Traverser le pont Jacques-Cartier
L’autobus se remplit peu à peu de voyageurs et s’engagea sur le pont. J’ouvris mes yeux bien grands pour contempler le fleuve, les bateaux, l’île Sainte-Hélène. Puis l’autobus atteignit l’autre rive. Mon père et moi n’étions jamais allés de ce côté du fleuve. Nous étions complètement dépaysés. L’autobus continua tout droit sur la rue Sainte-Hélène, puis vira à gauche sur le chemin Coteau-Rouge. Ce chemin était une vraie route de campagne. Étroit, zigzagant, cahoteux, il traversait d’immenses champs où apparaissaient, ici et là, quelques cabanes de bois ou de «tôle». Pendant une assez longue distance, nous n’aperçûmes que des champs déserts. Puis nous vîmes une ferme, avec une basse-cour et quelques vaches au bord du chemin. Enfin, l’autobus s’engagea dans une espèce de village et un gros nuage de poussière se mit à vibrer dans l’air. […]

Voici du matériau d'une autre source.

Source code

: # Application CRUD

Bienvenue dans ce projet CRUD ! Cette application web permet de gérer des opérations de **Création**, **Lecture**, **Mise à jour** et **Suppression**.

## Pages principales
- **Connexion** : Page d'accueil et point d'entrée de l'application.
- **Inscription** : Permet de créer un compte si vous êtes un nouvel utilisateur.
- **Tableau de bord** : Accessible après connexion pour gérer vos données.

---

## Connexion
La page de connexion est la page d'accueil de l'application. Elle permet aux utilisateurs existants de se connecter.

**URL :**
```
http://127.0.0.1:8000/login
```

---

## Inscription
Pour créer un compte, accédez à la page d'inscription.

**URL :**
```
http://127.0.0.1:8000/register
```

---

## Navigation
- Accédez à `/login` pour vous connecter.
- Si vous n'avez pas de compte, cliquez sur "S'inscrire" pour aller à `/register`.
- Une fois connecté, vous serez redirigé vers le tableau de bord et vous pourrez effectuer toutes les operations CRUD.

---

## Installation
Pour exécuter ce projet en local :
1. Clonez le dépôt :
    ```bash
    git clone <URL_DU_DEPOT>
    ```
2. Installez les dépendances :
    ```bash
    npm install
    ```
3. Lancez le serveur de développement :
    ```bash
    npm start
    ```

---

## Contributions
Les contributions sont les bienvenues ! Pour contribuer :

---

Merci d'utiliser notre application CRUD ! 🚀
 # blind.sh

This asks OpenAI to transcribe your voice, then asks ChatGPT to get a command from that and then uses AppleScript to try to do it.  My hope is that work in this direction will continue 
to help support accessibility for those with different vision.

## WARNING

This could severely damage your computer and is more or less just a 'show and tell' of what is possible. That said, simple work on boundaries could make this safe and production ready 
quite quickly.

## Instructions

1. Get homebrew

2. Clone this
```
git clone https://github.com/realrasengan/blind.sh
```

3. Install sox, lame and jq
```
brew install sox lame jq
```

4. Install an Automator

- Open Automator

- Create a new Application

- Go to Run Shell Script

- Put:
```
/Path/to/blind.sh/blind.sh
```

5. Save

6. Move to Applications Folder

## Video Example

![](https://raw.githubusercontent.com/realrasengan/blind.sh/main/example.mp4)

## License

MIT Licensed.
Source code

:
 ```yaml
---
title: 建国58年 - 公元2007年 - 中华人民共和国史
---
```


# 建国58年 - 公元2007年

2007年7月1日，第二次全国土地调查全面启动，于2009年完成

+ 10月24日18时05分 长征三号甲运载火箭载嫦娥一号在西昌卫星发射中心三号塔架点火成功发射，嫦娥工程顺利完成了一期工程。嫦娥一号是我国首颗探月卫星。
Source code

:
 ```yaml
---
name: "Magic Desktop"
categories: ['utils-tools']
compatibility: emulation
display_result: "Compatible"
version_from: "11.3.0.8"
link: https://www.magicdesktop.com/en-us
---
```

Nous nous levâmes. L’autobus s’arrêta. Le conducteur nous souhaita bonne chance, comme un ami vous serre la main et vous encourage, alors qu’il trouve insensée l’aventure que vous vous apprêtez à vivre. Nous descendîmes de l’autobus, maladroitement; nous étions nerveux, comme des voyageurs qui pénètrent dans un pays incertain.
Était-ce possible que la liberté se trouvât dans ce petit village aux rues de terre, aux petites maisons délabrées et dispersées, se trouvât dans ce coin perdu, rempli de poussière et d’enfants sales?